(Source texts of formatted documents)
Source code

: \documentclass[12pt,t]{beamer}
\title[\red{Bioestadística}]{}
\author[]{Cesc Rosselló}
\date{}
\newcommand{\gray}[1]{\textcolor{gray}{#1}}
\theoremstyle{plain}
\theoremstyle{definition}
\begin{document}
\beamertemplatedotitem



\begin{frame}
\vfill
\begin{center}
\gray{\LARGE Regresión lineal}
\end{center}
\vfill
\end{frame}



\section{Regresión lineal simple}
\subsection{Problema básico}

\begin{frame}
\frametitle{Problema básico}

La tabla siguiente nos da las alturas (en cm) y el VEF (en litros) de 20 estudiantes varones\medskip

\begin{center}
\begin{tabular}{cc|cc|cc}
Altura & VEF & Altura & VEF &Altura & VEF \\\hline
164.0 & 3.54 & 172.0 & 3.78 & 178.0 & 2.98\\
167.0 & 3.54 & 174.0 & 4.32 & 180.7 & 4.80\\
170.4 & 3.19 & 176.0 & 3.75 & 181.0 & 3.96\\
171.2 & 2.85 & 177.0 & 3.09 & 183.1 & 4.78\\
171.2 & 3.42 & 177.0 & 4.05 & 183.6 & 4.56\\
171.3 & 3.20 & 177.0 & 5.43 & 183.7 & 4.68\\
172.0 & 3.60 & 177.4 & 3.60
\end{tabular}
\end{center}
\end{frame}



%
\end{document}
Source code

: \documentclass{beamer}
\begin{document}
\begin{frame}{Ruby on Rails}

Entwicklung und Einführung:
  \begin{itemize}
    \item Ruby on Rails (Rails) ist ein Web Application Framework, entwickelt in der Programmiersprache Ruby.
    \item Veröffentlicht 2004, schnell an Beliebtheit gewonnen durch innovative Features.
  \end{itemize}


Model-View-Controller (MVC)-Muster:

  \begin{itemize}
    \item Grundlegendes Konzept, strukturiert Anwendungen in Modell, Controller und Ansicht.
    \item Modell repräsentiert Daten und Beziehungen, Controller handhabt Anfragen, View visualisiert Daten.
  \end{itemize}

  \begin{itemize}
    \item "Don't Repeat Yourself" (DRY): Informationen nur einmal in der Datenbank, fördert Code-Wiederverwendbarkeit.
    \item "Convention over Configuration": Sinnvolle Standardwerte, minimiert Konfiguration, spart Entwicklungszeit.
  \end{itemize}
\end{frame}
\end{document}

# PROBLEM TO WORK ON:
Among the records above, extract exactly the lines from the line with "171.3 & 3.20 & 177.0 & 5.43 & 183.7 & 4.68\\" to the line with "Controller und Ansicht.", both lines included, and leave out the rest.

# SOLUTION TO THIS PROBLEM:
171.3 & 3.20 & 177.0 & 5.43 & 183.7 & 4.68\\
172.0 & 3.60 & 177.4 & 3.60
\end{tabular}
\end{center}
\end{frame}



%
\end{document}
Source code

: \documentclass{beamer}
\begin{document}
\begin{frame}{Ruby on Rails}

Entwicklung und Einführung:
  \begin{itemize}
    \item Ruby on Rails (Rails) ist ein Web Application Framework, entwickelt in der Programmiersprache Ruby.
    \item Veröffentlicht 2004, schnell an Beliebtheit gewonnen durch innovative Features.
  \end{itemize}


Model-View-Controller (MVC)-Muster:

  \begin{itemize}
    \item Grundlegendes Konzept, strukturiert Anwendungen in Modell, Controller und Ansicht.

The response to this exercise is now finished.